Hukum Koalisi Parpol Islam dan Parpol Sekuler
Dengan meneliti fakta (manath) koalisi parpol Islam dan
parpol sekuler yang ada, dapat diketahui bahwa tujuan utama koalisi
tersebut secara garis besar ada 3 (tiga); Pertama, untuk menentukan presiden dan wakil presiden. Kedua, untuk menentukan menteri-menteri dalam kabinet. Ketiga, untuk menciptakan stabilitas politik dalam parlemen.
Faktanya, dalam menjalankan sistem pemerintahan sekuler sekarang
(republik), semua lembaga politik seperti presiden, menteri, dan
parlemen, tidak menggunakan Syariah Islam sebagai hukum positif (yang
berlaku), melainkan menggunakan hukum-hukum buatan manusia (hukum kufur/thaghut/jahiliyah).
Presiden dan para menteri, misalnya, tugas utamanya sebagai pemegang
kekuasaan eksekutif bukanlah menjalankan Syariah Islam, melainkan
menjalankan UU buatan manusia (produk lembaga legislatif). Parlemen,
tugas utamanya sebagai pemegang kekuasaan legislatif adalah melakukan
legislasi UU yang tidak merujuk kepada wahyu sebagai sumber hukumnya,
melainkan menjadikan manusia sebagai sumber hukumnya. Kalau ada
legislasi atau penerapan Syariah, hanyalah sedikit atau parsial saja,
dan merupakan perkecualian.
Padahal, Islam di satu sisi telah mewajibkan umatnya untuk menerapkan
Syariah Islam, secara menyeluruh/kaffah dan bukan secara parsial.

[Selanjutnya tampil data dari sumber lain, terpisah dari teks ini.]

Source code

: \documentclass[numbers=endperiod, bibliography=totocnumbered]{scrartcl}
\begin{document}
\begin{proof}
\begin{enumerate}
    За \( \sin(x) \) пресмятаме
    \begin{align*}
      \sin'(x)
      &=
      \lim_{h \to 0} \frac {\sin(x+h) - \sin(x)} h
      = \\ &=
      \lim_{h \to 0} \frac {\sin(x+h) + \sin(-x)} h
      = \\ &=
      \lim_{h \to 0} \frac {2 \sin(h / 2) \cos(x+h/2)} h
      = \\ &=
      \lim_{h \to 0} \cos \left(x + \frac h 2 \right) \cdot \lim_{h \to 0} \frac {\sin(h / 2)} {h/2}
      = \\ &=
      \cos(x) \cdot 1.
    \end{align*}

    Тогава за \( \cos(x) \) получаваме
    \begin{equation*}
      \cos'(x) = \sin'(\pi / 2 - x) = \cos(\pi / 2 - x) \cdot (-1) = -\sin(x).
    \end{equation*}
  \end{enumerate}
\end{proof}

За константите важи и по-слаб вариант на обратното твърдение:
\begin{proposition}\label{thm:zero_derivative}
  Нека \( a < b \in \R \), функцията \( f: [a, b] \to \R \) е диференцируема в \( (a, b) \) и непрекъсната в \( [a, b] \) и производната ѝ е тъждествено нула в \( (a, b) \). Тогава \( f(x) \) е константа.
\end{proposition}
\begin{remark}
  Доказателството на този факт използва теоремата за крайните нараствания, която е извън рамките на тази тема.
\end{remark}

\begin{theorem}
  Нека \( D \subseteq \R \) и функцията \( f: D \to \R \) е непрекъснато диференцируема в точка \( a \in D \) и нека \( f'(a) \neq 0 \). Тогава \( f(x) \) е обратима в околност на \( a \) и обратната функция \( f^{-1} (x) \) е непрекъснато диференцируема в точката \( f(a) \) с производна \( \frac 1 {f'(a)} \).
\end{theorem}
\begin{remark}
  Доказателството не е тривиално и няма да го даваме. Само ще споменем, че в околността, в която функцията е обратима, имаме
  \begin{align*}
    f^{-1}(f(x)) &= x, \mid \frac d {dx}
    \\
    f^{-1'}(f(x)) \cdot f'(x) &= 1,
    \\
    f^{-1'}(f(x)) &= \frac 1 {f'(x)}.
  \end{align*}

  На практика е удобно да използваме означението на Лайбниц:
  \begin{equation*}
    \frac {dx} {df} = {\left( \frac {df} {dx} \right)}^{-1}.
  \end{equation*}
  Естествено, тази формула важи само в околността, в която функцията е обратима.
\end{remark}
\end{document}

(Lihat QS An-Nisaa : 58; QS Al-Maaidah : 48-49; QS Al-Baqarah : 208; QS
Al-Baqarah : 85).
Di sisi lain Islam telah mengharamkan umatnya untuk menerapkan hukum
kufur, yaitu hukum selain Syariah Islam. (Lihat QS Al-Maaidah : 44, 45,
47; QS Al-Maaidah : 50; QS An-Nisaa` : 60; QS An-Nisaa` : 65). Firman
Allah SWT :
Maka dari itu, mempertimbangkan tujuan-tujuan koalisi yang telah
disebutkan di atas, dan pertentangannya yang nyata dengan syara’, maka
koalisi parpol Islam dan parpol sekuler hukumnya haram secara syar’i.
Dalil-dalil keharamannya adalah Al-Qur`an, As-Sunnah, dan qaidah syar’iyah. Rinciannya sebagai berikut :
Pertama, koalisi parpol Islam dan parpol sekuler merupakan tolong menolong dalam perkara yang haram,
yaitu tolong menolong yang mengarah kepada penerapan hukum-hukum kufur
(bukan Syariah Islam), baik dalam kekuasaan eksekutif (presiden dan
menteri) maupun legislatif (parlemen). Tolong menolong semacam ini telah
dilarang oleh Allah SWT dengan firman-Nya :
وَتَعَاوَنُوا عَلَى الْبِرِّ وَالتَّقْوَى وَلا تَعَاوَنُوا عَلَى الإثْمِ وَالْعُدْوَانِ
“Dan tolong-menolonglah kamu dalam (mengerjakan) kebajikan dan
takwa, dan jangan tolong-menolong dalam berbuat dosa dan pelanggaran.” (QS Al-Maaidah [5] : 2)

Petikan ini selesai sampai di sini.